Bruins right to fire GM Peter Chiarelli, but topflight replacement is crucial
You know what they say. One man’s trash is another man’s treasure.
So you can bet that Peter Chiarelli, fired this morning after nine seasons as general manager of the Bruins, won’t be out on the curb for long. In fact, it shouldn’t surprise anyone if he’s introduced as the new GM of the Maple Leafs before the week is out.
But even if he doesn’t land in Toronto, or in Ottawa, where he got his start, he won’t be out of work for long. Chiarelli built a nice legacy for himself in Boston. His teams went a combined 386-233-85 and qualified for the playoffs seven straight years from 2008 through ’14. He built the teams that had the third- and fourth-best regular-season records in franchise history. He won the Presidents’ Trophy in 2014, and the Stanley Cup three years before that.
Those accomplishments would constitute a nice career for most general managers. Chiarelli, at 50, is just getting started.
But none of that means the Bruins made a mistake letting him go. This, despite appearances, wasn’t about firing a man on the basis of one failed season. It was about the belief that he was the wrong man to bring Boston back. And his bosses had plenty of ammo to make that case.
For all his early success, Chiarelli’s last years with the Bruins were marred by trade disasters, misplaced loyalties and salary cap mismanagement.
To be fair, Boston would not have won the Cup if he hadn’t made the deals that brought Dennis Seidenberg, Nathan Horton and Gregory Campbell to town. Even the much-maligned swap for Tomas Kaberle was easy to justify in the wake of a championship.
Chiarelli deserves full marks for those—but they aren’t the trades for which he’ll be remembered.
The way he sent Tyler Seguin packing in July 2013 after three seasons will go down as one of the great blunders in franchise history. Reasonable off-ice concerns aside, Chiarelli was forced into making the deal with the Stars primarily because there was no cap-room for the six-year, $34.5 million extension he had given Seguin less than a year before. That—more than the disappointing assets (Loui Eriksson, Joe Morrow, Reilly Smith, Matt Fraser) he received in return for a player who is now established as one of the league’s best, or his decision to prioritize David Krejci over Seguin—was his inexcusable error.
It was a similar salary cap miscalculation that led Chiarelli to send heart-and-soul defenseman Johnny Boychuk to the Islanders last year on the eve of the regular season. It had been clear for months before the deal that cap constraints created by the "creativity" of the Jarome Iginla contract were going to cost the Bruins a valuable asset. That it nevertheless came down to a trade at the last possible minute, and that it also ended up being for the player that the team could least afford to lose, exemplifies the worst kind of dithering and indecisiveness.

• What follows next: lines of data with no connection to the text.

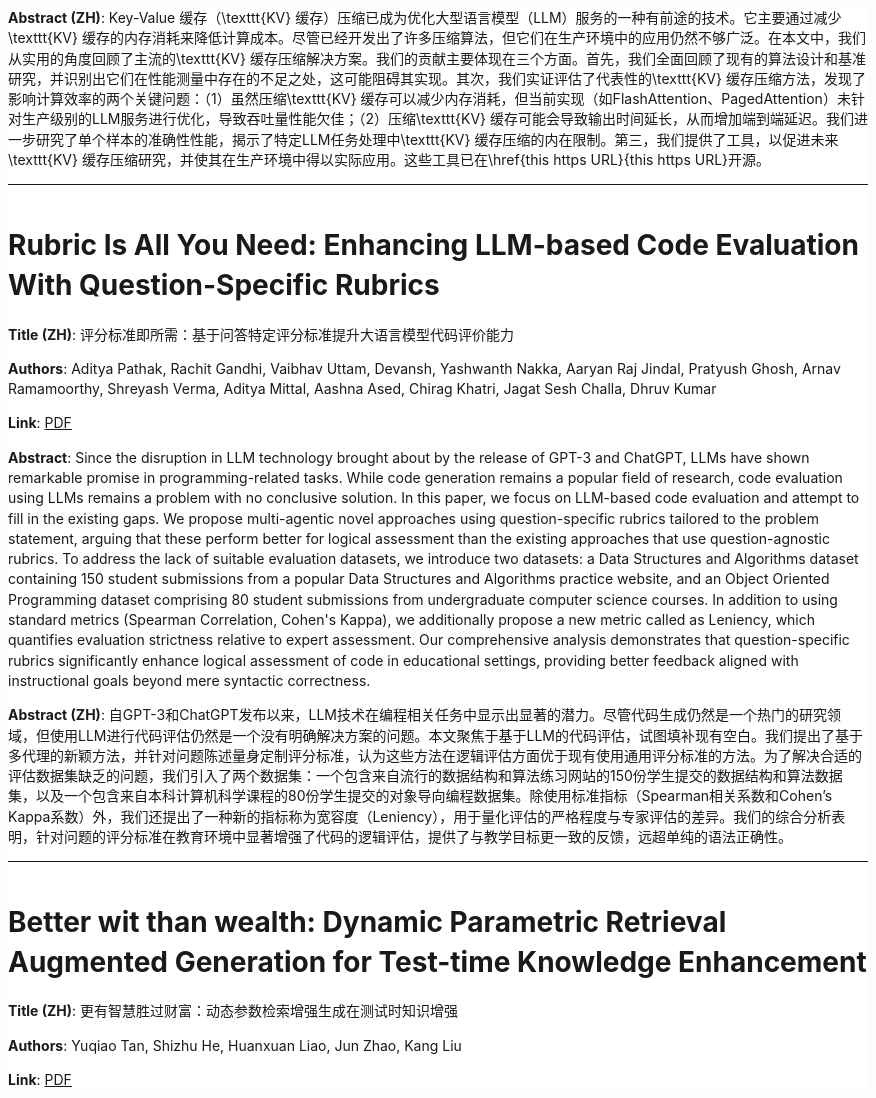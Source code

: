 **Abstract (ZH)**: Key-Value 缓存（\texttt{KV} 缓存）压缩已成为优化大型语言模型（LLM）服务的一种有前途的技术。它主要通过减少\texttt{KV} 缓存的内存消耗来降低计算成本。尽管已经开发出了许多压缩算法，但它们在生产环境中的应用仍然不够广泛。在本文中，我们从实用的角度回顾了主流的\texttt{KV} 缓存压缩解决方案。我们的贡献主要体现在三个方面。首先，我们全面回顾了现有的算法设计和基准研究，并识别出它们在性能测量中存在的不足之处，这可能阻碍其实现。其次，我们实证评估了代表性的\texttt{KV} 缓存压缩方法，发现了影响计算效率的两个关键问题：（1）虽然压缩\texttt{KV} 缓存可以减少内存消耗，但当前实现（如FlashAttention、PagedAttention）未针对生产级别的LLM服务进行优化，导致吞吐量性能欠佳；（2）压缩\texttt{KV} 缓存可能会导致输出时间延长，从而增加端到端延迟。我们进一步研究了单个样本的准确性性能，揭示了特定LLM任务处理中\texttt{KV} 缓存压缩的内在限制。第三，我们提供了工具，以促进未来\texttt{KV} 缓存压缩研究，并使其在生产环境中得以实际应用。这些工具已在\href{this https URL}{this https URL}开源。 

---
# Rubric Is All You Need: Enhancing LLM-based Code Evaluation With Question-Specific Rubrics 

**Title (ZH)**: 评分标准即所需：基于问答特定评分标准提升大语言模型代码评价能力 

**Authors**: Aditya Pathak, Rachit Gandhi, Vaibhav Uttam, Devansh, Yashwanth Nakka, Aaryan Raj Jindal, Pratyush Ghosh, Arnav Ramamoorthy, Shreyash Verma, Aditya Mittal, Aashna Ased, Chirag Khatri, Jagat Sesh Challa, Dhruv Kumar  

**Link**: [PDF](https://arxiv.org/pdf/2503.23989)  

**Abstract**: Since the disruption in LLM technology brought about by the release of GPT-3 and ChatGPT, LLMs have shown remarkable promise in programming-related tasks. While code generation remains a popular field of research, code evaluation using LLMs remains a problem with no conclusive solution. In this paper, we focus on LLM-based code evaluation and attempt to fill in the existing gaps. We propose multi-agentic novel approaches using question-specific rubrics tailored to the problem statement, arguing that these perform better for logical assessment than the existing approaches that use question-agnostic rubrics. To address the lack of suitable evaluation datasets, we introduce two datasets: a Data Structures and Algorithms dataset containing 150 student submissions from a popular Data Structures and Algorithms practice website, and an Object Oriented Programming dataset comprising 80 student submissions from undergraduate computer science courses. In addition to using standard metrics (Spearman Correlation, Cohen's Kappa), we additionally propose a new metric called as Leniency, which quantifies evaluation strictness relative to expert assessment. Our comprehensive analysis demonstrates that question-specific rubrics significantly enhance logical assessment of code in educational settings, providing better feedback aligned with instructional goals beyond mere syntactic correctness. 

**Abstract (ZH)**: 自GPT-3和ChatGPT发布以来，LLM技术在编程相关任务中显示出显著的潜力。尽管代码生成仍然是一个热门的研究领域，但使用LLM进行代码评估仍然是一个没有明确解决方案的问题。本文聚焦于基于LLM的代码评估，试图填补现有空白。我们提出了基于多代理的新颖方法，并针对问题陈述量身定制评分标准，认为这些方法在逻辑评估方面优于现有使用通用评分标准的方法。为了解决合适的评估数据集缺乏的问题，我们引入了两个数据集：一个包含来自流行的数据结构和算法练习网站的150份学生提交的数据结构和算法数据集，以及一个包含来自本科计算机科学课程的80份学生提交的对象导向编程数据集。除使用标准指标（Spearman相关系数和Cohen’s Kappa系数）外，我们还提出了一种新的指标称为宽容度（Leniency），用于量化评估的严格程度与专家评估的差异。我们的综合分析表明，针对问题的评分标准在教育环境中显著增强了代码的逻辑评估，提供了与教学目标更一致的反馈，远超单纯的语法正确性。 

---
# Better wit than wealth: Dynamic Parametric Retrieval Augmented Generation for Test-time Knowledge Enhancement 

**Title (ZH)**: 更有智慧胜过财富：动态参数检索增强生成在测试时知识增强 

**Authors**: Yuqiao Tan, Shizhu He, Huanxuan Liao, Jun Zhao, Kang Liu  

**Link**: [PDF](https://arxiv.org/pdf/2503.23895)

Of course, his cap woes were a problem of Chiarelli’s own making. He seemed indifferent to the ramifications of rewarding members of the 2011 Cup winners. Signing Zdeno Chara and Patrice Bergeron to long-term deals and a no-movement clauses was one thing. But handing similar benefits and generous commitments to supporting players such as Seidenberg, Chris Kelly and Milan Lucic stripped Chiarelli of any flexibility he might otherwise have had and forced him into making decisions that crippled the team in both the short- and long-terms. He lacked the bloodless objectivity to understand how small the core of a club truly is.
But the inability to identify and develop young talent was really Chiarelli’s downfall. Take a look at the team’s roster for that season-ending loss in Tampa. Just three players selected under his watch—Ryan Spooner, Zach Trotman and David Pastrnak—were in action that afternoon, none of them in a particularly significant role. A fourth, Dougie Hamilton, was injured, opening a space for Trotman.
Chiarelli’s draft history is littered with first-round duds like Zach Hamill, Joe Colborne and Jordan Caron, and marred by the failure to mine the diamonds in the rough that define a successful scouting program and allow a team to fill depth roles with young, affordable talent. Bruins president Cam Neely admitted as much in this afternoon's press conference, referencing "the three or four dead years" that should have helped backfill the organization.
At the end of it all, Chiarelli had assembled a team that was old and slow, lacking both skill and grit. It was a team without an identity. And that right there was reason enough to move in another direction.
Now the pressure falls on Neely to find someone whose thinking more closely aligns with his own. That may be Don Sweeney, his former teammate and Boston’s current assistant general manager. Or the hire could come from outside the organization. Pat Verbeek or Julien Brisebois from the Lightning and Paul Fenton from the Predators deserve consideration.
Whatever the call, it’s clear the B’s needed a change. They got the first step right. Now let's see what they do with the next one.